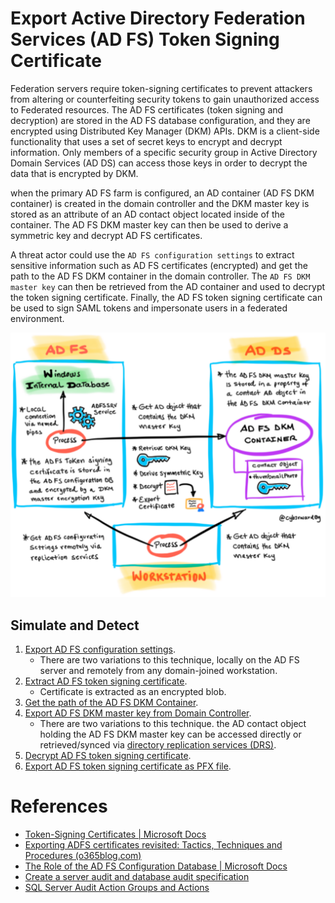 # Export Active Directory Federation Services (AD FS) Token Signing Certificate

Federation servers require token-signing certificates to prevent attackers from altering or counterfeiting security tokens to gain unauthorized access to Federated resources. The AD FS certificates (token signing and decryption) are stored in the AD FS database configuration, and they are encrypted using Distributed Key Manager (DKM) APIs. DKM is a client-side functionality that uses a set of secret keys to encrypt and decrypt information. Only members of a specific security group in Active Directory Domain Services (AD DS) can access those keys in order to decrypt the data that is encrypted by DKM.

when the primary AD FS farm is configured, an AD container (AD FS DKM container) is created in the domain controller and the DKM master key is stored as an attribute of an AD contact object located inside of the container. The AD FS DKM master key can then be used to derive a symmetric key and decrypt AD FS certificates.

A threat actor could use the `AD FS configuration settings` to extract sensitive information such as AD FS certificates (encrypted) and get the path to the AD FS DKM container in the domain controller. The `AD FS DKM master key` can then be retrieved from the AD container and used to decrypt the token signing certificate. Finally, the AD FS token signing certificate can be used to sign SAML tokens and impersonate users in a federated environment.

![](../../resources/images/simulate_detect/credential-access/exportADFSTokenSigningCertificate/2021-05-19_01_adfs_design.png)

## Simulate and Detect

1.	[Export AD FS configuration settings](exportADFSConfigurationSettings.md).
    * There are two variations to this technique, locally on the AD FS server and remotely from any domain-joined workstation.
2.	[Extract AD FS token signing certificate](extractADFSTokenSigningCertificate.md).
    * Certificate is extracted as an encrypted blob.
3.	[Get the path of the AD FS DKM Container](getADFSDKMContainerADPath.md).
4.	[Export AD FS DKM master key from Domain Controller](exportADFSDKMMasterKeyFromDC.md).
    * There are two variations to this technique. the AD contact object holding the AD FS DKM master key can be accessed directly or retrieved/synced via [directory replication services (DRS)](https://docs.microsoft.com/en-us/openspecs/windows_protocols/ms-drsr/f977faaa-673e-4f66-b9bf-48c640241d47).
5.	[Decrypt AD FS token signing certificate](decryptADFSTokenSigningCertificate.md).
6.	[Export AD FS token signing certificate as PFX file](exportADFSTokenSigningCertAsPfxFile.md).

# References
* [Token-Signing Certificates | Microsoft Docs](https://docs.microsoft.com/en-us/windows-server/identity/ad-fs/design/token-signing-certificates#:~:text=%20A%20token-signing%20certificate%20must%20meet%20the%20following,in%20the%20personal%20store%20of%20the...%20More%20)
* [Exporting ADFS certificates revisited: Tactics, Techniques and Procedures (o365blog.com)](https://o365blog.com/post/adfs/)
* [The Role of the AD FS Configuration Database | Microsoft Docs](https://docs.microsoft.com/en-us/windows-server/identity/ad-fs/technical-reference/the-role-of-the-ad-fs-configuration-database)
* [Create a server audit and database audit specification](https://docs.microsoft.com/en-us/sql/relational-databases/security/auditing/create-a-server-audit-and-database-audit-specification?view=sql-server-ver15)
* [SQL Server Audit Action Groups and Actions](https://docs.microsoft.com/en-us/sql/relational-databases/security/auditing/sql-server-audit-action-groups-and-actions?view=sql-server-ver15)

▸ **WORK TO COMPLETE**
Restate word for word each line from the top of the listing down to and including the line that holds "when the primary". Drop any pictures.

▸ **RESULT**
 # Export Active Directory Federation Services (AD FS) Token Signing Certificate

Federation servers require token-signing certificates to prevent attackers from altering or counterfeiting security tokens to gain unauthorized access to Federated resources. The AD FS certificates (token signing and decryption) are stored in the AD FS database configuration, and they are encrypted using Distributed Key Manager (DKM) APIs. DKM is a client-side functionality that uses a set of secret keys to encrypt and decrypt information. Only members of a specific security group in Active Directory Domain Services (AD DS) can access those keys in order to decrypt the data that is encrypted by DKM.

when the primary AD FS farm is configured, an AD container (AD FS DKM container) is created in the domain controller and the DKM master key is stored as an attribute of an AD contact object located inside of the container. The AD FS DKM master key can then be used to derive a symmetric key and decrypt AD FS certificates.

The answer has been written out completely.